For an American (of a certain age) it is difficult not to immediately think of the 1983 movie
Big Chill [DVD] when reading the inside cover jacket description of this book. It is a weekend retreat, of people moving deep into middle age, who once knew each other in their 20's. More relevant still, and probably the inspiration for the Big Chill, was the 1980 movie,
Return of the Secaucus 7 [DVD] [1980] [Region 1] [US Import] [NTSC]. More relevant because the latter movie involves a reunion of political radicals from the `60's. In Schlink's "The Weekend," a group of Germans, who were once radicals affiliated with the Baader-Meinhof terrorist gang, of the RAF (Red Army Faction), have a rural reunion in a ramshackle house on a wooded estate when Jorg, one of their former "comrades" is pardoned, and released from jail after more than two decades in prison.

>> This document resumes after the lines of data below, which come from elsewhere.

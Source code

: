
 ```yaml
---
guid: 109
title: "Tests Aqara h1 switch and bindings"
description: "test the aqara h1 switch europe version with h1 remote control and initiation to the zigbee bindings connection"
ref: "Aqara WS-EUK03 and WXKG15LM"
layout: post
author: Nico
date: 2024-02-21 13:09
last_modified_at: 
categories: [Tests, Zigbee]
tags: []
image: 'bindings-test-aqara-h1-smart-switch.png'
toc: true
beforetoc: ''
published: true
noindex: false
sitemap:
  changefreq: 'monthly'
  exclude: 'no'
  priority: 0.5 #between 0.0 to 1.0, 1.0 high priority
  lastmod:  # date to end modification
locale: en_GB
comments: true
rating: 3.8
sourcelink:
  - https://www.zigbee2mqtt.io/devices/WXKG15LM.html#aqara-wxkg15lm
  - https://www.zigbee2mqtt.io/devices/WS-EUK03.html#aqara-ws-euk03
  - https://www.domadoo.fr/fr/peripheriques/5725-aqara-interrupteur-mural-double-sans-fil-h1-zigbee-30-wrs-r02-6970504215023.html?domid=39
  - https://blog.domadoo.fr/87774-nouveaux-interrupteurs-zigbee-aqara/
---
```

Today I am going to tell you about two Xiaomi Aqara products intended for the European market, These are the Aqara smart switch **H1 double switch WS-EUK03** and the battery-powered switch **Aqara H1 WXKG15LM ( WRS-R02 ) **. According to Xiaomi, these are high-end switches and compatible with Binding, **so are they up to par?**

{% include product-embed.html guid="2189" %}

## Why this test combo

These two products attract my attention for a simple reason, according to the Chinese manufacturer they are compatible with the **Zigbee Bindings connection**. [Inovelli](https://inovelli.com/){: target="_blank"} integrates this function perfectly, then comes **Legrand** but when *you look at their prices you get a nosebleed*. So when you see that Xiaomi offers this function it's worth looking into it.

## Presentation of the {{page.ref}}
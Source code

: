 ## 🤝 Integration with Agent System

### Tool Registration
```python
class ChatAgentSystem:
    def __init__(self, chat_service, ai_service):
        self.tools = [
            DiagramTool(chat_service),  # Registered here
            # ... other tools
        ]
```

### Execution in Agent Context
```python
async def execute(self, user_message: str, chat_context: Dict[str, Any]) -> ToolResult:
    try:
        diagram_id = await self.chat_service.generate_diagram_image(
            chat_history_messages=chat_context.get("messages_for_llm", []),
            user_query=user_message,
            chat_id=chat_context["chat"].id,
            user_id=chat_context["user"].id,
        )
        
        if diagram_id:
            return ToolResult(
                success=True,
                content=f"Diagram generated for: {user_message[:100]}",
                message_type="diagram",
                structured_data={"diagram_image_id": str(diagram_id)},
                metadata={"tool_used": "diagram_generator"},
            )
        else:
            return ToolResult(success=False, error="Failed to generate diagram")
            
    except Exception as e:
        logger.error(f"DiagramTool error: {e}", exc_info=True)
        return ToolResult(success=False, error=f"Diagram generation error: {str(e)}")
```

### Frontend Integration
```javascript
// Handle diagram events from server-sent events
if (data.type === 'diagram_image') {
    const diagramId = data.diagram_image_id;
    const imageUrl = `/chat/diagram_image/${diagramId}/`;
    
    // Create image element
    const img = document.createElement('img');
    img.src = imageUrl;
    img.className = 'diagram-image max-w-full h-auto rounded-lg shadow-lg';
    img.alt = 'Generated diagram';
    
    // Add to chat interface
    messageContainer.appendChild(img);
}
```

A Danish friend introduced me to Schlink's works some 15 years ago, and I've read both
The Reader and
Flights of Love and consider them superlative and insightful works. Thus I was favorably disposed to this latest work, and was not disappointed. The true strength of this relatively short novel is the author's selection of characters, and his deft portrayal of their interactions and concerns. The story commences with Christiane, Jorg's older sister, picking him up from prison on the day of his release, and whisking him away to the rural reunion. She has faithfully visited him during the two decades in prison, for unusual reasons. She lives with Margarete, a 50ish woman running towards "Rubeneque." Henner is now a famous reporter, and a focal character. Ulrich has gone totally establishment, owner of a chain of dental labs, arriving in a Mercedes, with pouty and sexy wife Ingeborg, and daughter Dorle, in tow. Marko Hahn is still committed to the "revolution" as much as ever; his sole objective is to use Jorg to inspire the "new troops" into more revolutionary activity. Karin has become a vicar, and brings her much older husband, Eberhard. Ilse had never really "fit" in with the group of middle to upper middle class affluent "revolutionaries" due to her poorer farm background. She was called the "milkmaid," and was the one who made the coffee! At the reunion she is writing a novel involving another revolutionary Jan, who commits suicide... or does he?... and even ties to Al-Qaeda. The interactions of these onetime comrades, and the persons they have now become, following divergent paths in life, are both political, and all too human. Schlink throws in a couple members of the next generation, including Jorg's son, to provide some much needed historical perspective on the squabbles and idealistic thrusts that seem to be as ancient as the Peloponnesian wars to these youth.
Thoughts and inspirations? Consider: "All right, the mother still has her husband but not the way she has her son. Her husband belongs to yesterday; her son belongs to today..." Certainly a thought for when one is fulfilling yet another challenge laid down: "Back then I hiked from the North Sea to the Mediterranean- you can laugh, but it's still two and a half thousand kilometers and it took me more than six months. I didn't manage the Sahara or the Amazon, but European hiking trail Number One wasn't bad, and I'll never forget climbing the last few kilometers of the Gotthard Pass after a damp night in the tent and then climbing down to Italy in bright sunshine.
Alas, Schlink's efforts to link Baader-Meinhof to Al Qaeda seemed strained and artificial. Schlink has Ulrich, the Mercedes-driving establishment member use the word "murder," and has this character push Jorg on the issue on at least two occasions (appropriately, in my opinion), but the link that was missing, and would have been even more appropriate, would have been to state-sponsored terrorism: the pilot, oh so cool, who presses the release button, knowing that there will be some, to total "collateral damage" in a few seconds. What an aid to untroubled killing is the airplane, as Norman Lewis once observed. Couldn't Schlink have had a character erase the "collateral damage" phrase, and replaced it with Ulrich's more suitable singular word?
Aside for criticizing the novel that might have been, still, the existing one deserves 5-stars.